# WHAT IS EXPECTED:
Among the entries that follow, locate the line with "Creates the matrix $A$ of dimensions" and the line with "A client should be able to request messages.". Output those lines and all lines in between, exactly, minus the pictures.

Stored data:
- Opening Delimiter -
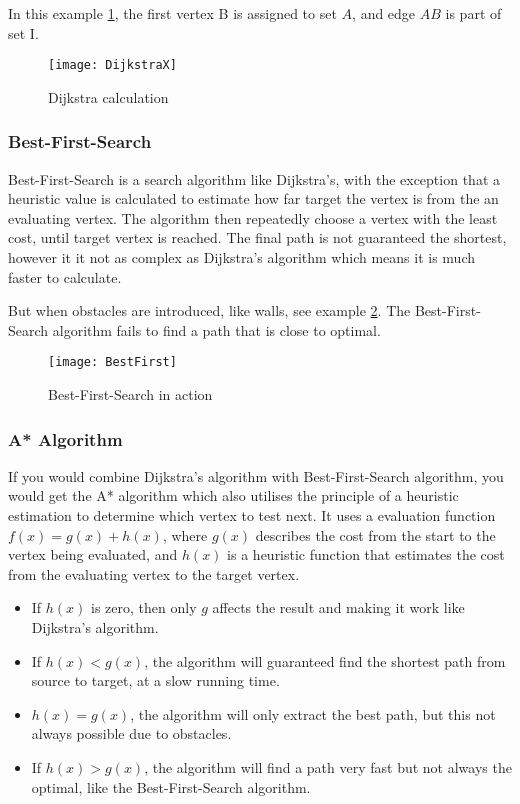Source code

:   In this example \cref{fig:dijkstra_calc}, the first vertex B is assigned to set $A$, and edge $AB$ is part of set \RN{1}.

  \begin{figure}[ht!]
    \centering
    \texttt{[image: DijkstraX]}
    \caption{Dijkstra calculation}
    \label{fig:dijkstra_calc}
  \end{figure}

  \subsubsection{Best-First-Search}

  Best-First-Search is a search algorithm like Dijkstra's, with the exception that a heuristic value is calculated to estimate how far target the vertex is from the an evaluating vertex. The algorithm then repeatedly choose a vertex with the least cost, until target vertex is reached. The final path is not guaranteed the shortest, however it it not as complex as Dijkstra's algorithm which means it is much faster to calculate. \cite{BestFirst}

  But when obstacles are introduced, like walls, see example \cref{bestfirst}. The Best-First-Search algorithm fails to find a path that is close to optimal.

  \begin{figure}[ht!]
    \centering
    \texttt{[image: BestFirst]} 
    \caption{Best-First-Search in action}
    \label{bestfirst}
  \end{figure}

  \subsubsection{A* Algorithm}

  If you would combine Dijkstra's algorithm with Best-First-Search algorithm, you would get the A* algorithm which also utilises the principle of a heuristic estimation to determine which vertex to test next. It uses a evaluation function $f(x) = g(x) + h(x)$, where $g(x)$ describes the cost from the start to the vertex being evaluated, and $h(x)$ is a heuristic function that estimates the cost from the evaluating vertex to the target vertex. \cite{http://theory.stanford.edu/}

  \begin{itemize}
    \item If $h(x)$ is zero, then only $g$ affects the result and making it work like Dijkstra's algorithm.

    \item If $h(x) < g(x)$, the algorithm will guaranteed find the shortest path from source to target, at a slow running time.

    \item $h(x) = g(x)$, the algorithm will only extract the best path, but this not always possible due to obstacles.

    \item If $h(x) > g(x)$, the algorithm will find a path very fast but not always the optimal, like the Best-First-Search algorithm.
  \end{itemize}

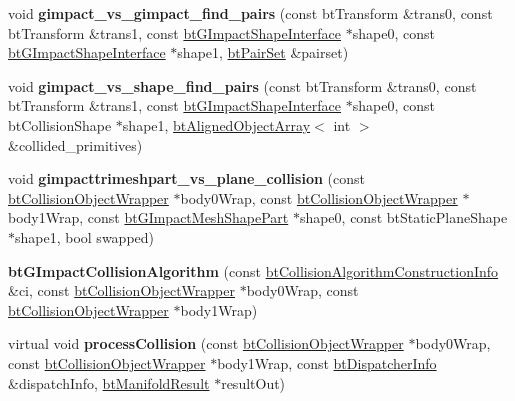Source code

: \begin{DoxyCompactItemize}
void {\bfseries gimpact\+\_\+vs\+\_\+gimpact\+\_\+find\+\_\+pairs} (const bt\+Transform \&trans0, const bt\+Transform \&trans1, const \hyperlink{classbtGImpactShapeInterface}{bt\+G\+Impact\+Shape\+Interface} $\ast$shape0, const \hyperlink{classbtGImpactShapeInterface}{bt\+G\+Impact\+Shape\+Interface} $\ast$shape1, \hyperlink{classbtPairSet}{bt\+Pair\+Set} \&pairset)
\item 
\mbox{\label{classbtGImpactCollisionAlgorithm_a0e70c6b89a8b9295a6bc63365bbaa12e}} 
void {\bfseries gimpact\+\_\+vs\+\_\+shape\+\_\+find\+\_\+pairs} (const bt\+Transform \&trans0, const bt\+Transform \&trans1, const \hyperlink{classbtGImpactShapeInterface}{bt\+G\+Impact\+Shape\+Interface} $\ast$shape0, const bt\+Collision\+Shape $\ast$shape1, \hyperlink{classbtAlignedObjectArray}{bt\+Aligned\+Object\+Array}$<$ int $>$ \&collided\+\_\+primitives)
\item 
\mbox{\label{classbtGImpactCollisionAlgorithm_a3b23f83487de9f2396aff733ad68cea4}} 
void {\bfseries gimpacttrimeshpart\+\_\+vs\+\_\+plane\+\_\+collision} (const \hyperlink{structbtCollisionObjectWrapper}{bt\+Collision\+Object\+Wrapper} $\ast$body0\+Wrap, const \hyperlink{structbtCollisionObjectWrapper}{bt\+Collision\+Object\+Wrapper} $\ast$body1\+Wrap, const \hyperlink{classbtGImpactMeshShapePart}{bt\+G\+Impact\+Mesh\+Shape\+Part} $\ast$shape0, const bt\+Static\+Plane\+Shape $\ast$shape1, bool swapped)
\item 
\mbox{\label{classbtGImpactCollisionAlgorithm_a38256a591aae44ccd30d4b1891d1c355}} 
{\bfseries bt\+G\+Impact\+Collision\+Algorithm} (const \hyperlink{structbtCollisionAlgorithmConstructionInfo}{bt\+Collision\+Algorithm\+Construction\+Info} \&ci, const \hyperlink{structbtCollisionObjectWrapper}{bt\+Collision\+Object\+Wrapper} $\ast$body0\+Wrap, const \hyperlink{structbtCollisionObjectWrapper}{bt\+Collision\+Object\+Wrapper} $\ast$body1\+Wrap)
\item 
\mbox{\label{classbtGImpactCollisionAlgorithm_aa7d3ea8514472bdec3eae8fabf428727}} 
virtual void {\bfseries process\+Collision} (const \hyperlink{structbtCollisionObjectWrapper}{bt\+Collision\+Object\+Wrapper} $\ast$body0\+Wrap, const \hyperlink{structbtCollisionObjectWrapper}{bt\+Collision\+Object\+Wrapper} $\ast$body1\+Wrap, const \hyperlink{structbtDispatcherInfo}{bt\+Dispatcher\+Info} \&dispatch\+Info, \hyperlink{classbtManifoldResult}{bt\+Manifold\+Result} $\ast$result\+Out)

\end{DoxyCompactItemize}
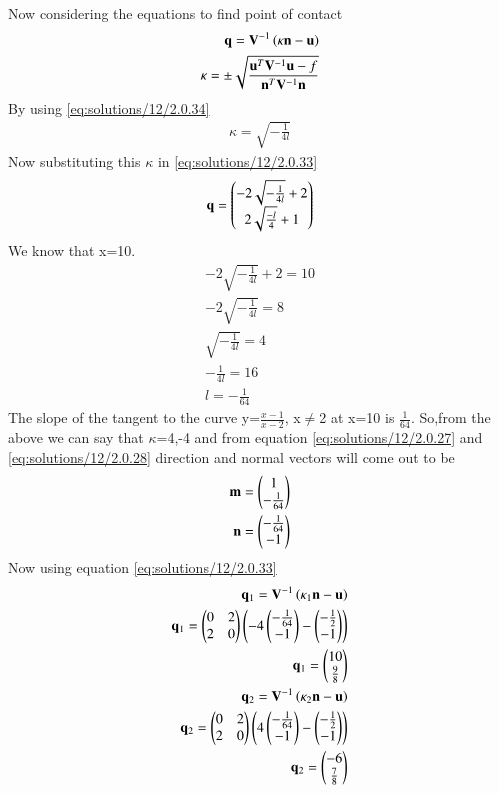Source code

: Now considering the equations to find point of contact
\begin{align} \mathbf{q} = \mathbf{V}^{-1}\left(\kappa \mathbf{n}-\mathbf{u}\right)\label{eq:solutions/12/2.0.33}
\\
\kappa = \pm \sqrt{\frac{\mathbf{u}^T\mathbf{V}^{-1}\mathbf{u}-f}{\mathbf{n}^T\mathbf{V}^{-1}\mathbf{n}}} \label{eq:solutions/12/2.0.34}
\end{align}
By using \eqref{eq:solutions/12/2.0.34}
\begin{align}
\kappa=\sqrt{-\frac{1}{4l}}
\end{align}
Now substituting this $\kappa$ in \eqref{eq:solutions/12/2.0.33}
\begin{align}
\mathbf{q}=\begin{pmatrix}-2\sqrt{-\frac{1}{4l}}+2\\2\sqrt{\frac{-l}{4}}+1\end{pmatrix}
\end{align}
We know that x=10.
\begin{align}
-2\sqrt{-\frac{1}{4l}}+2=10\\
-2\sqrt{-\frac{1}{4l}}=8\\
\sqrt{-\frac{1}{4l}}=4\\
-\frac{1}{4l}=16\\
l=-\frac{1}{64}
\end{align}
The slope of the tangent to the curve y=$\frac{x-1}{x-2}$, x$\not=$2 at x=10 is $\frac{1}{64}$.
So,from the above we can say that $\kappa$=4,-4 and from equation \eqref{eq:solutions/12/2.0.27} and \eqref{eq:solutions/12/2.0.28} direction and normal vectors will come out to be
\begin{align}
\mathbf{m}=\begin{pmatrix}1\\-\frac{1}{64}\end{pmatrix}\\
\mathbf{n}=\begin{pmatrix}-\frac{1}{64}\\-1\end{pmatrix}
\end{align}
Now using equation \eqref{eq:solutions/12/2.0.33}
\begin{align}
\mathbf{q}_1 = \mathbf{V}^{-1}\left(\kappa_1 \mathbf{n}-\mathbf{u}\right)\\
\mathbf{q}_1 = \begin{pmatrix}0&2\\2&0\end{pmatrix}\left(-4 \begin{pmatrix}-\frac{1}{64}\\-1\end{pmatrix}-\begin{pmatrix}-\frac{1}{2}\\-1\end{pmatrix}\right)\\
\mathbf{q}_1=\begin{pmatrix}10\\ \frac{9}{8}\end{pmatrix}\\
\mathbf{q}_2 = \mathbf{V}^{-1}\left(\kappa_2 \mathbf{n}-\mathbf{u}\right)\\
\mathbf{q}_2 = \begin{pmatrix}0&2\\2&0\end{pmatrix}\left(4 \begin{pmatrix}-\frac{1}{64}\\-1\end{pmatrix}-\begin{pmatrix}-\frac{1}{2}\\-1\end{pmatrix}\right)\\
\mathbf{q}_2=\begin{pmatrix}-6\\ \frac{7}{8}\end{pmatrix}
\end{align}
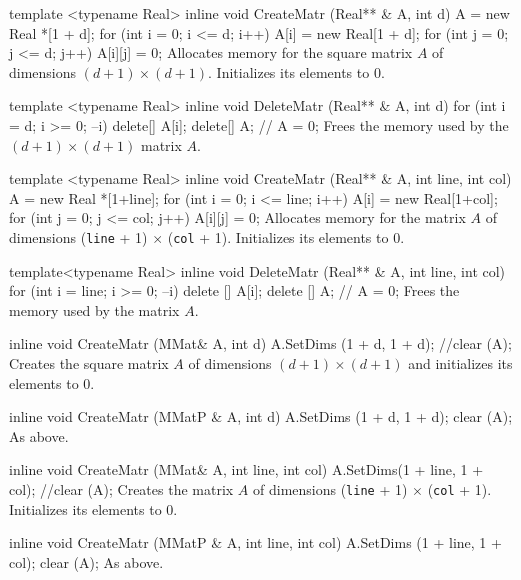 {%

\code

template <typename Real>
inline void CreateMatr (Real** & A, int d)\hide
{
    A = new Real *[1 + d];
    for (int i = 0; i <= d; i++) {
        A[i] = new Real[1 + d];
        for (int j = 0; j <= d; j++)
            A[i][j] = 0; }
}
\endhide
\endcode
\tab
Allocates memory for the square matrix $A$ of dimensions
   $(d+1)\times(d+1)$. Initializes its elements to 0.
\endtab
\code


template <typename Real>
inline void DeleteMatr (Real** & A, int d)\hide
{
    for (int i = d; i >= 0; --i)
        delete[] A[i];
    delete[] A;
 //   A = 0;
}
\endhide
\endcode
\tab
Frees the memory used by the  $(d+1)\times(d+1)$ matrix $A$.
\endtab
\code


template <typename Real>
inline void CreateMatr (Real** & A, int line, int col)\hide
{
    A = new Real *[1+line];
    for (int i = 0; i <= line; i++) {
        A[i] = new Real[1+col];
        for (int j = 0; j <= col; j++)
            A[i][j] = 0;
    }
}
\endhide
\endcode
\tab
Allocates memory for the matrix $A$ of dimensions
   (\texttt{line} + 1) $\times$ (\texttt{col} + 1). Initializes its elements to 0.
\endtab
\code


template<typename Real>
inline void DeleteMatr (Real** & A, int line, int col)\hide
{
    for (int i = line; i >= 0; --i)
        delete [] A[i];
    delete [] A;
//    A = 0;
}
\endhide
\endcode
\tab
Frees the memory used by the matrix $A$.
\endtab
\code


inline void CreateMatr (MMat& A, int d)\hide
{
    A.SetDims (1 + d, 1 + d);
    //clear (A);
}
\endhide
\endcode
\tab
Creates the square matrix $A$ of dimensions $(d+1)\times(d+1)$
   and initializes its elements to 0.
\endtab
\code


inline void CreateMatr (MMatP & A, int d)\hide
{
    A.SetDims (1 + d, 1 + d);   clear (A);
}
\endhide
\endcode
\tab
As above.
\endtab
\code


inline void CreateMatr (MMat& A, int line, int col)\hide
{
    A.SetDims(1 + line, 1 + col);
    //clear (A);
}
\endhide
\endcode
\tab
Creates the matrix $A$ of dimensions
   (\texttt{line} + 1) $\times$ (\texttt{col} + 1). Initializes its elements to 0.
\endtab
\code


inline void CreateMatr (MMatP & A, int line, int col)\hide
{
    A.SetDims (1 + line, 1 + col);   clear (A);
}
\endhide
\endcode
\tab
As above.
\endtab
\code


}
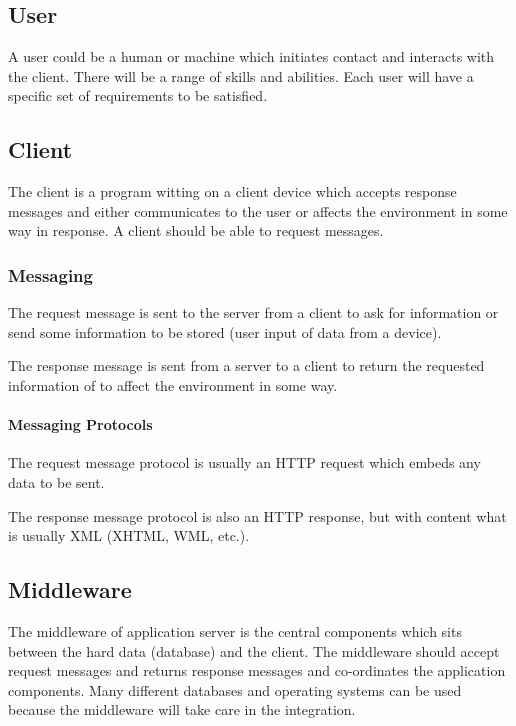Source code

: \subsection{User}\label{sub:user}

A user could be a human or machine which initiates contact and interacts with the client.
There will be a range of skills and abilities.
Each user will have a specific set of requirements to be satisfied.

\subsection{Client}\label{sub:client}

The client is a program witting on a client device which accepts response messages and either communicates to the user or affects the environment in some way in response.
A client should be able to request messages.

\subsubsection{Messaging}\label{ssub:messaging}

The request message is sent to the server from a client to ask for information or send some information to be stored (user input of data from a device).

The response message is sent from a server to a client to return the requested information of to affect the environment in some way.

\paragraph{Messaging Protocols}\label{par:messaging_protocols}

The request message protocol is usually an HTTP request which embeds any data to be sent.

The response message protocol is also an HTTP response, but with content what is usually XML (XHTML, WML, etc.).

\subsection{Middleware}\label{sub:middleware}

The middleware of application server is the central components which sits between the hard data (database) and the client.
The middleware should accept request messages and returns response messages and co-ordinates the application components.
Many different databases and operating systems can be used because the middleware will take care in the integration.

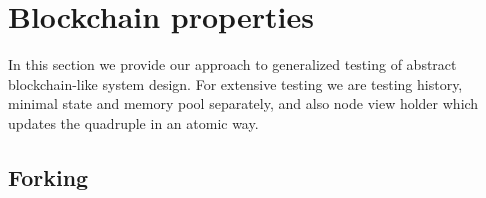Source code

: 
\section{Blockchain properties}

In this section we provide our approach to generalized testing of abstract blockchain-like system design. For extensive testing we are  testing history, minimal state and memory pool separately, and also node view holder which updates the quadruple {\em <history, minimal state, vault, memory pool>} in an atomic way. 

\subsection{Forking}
- Closing Delimiter -
# RESULT FOR THIS EXERCISE:
Creates the matrix $A$ of dimensions
   (\texttt{line} + 1) $\times$ (\texttt{col} + 1). Initializes its elements to 0.
\endtab
\code


inline void CreateMatr (MMatP & A, int line, int col)\hide
{
    A.SetDims (1 + line, 1 + col);   clear (A);
}
\endhide
\endcode
\tab
As above.
\endtab
\code


}
Source code

: \subsection{User}\label{sub:user}

A user could be a human or machine which initiates contact and interacts with the client.
There will be a range of skills and abilities.
Each user will have a specific set of requirements to be satisfied.

\subsection{Client}\label{sub:client}

The client is a program witting on a client device which accepts response messages and either communicates to the user or affects the environment in some way in response.
A client should be able to request messages.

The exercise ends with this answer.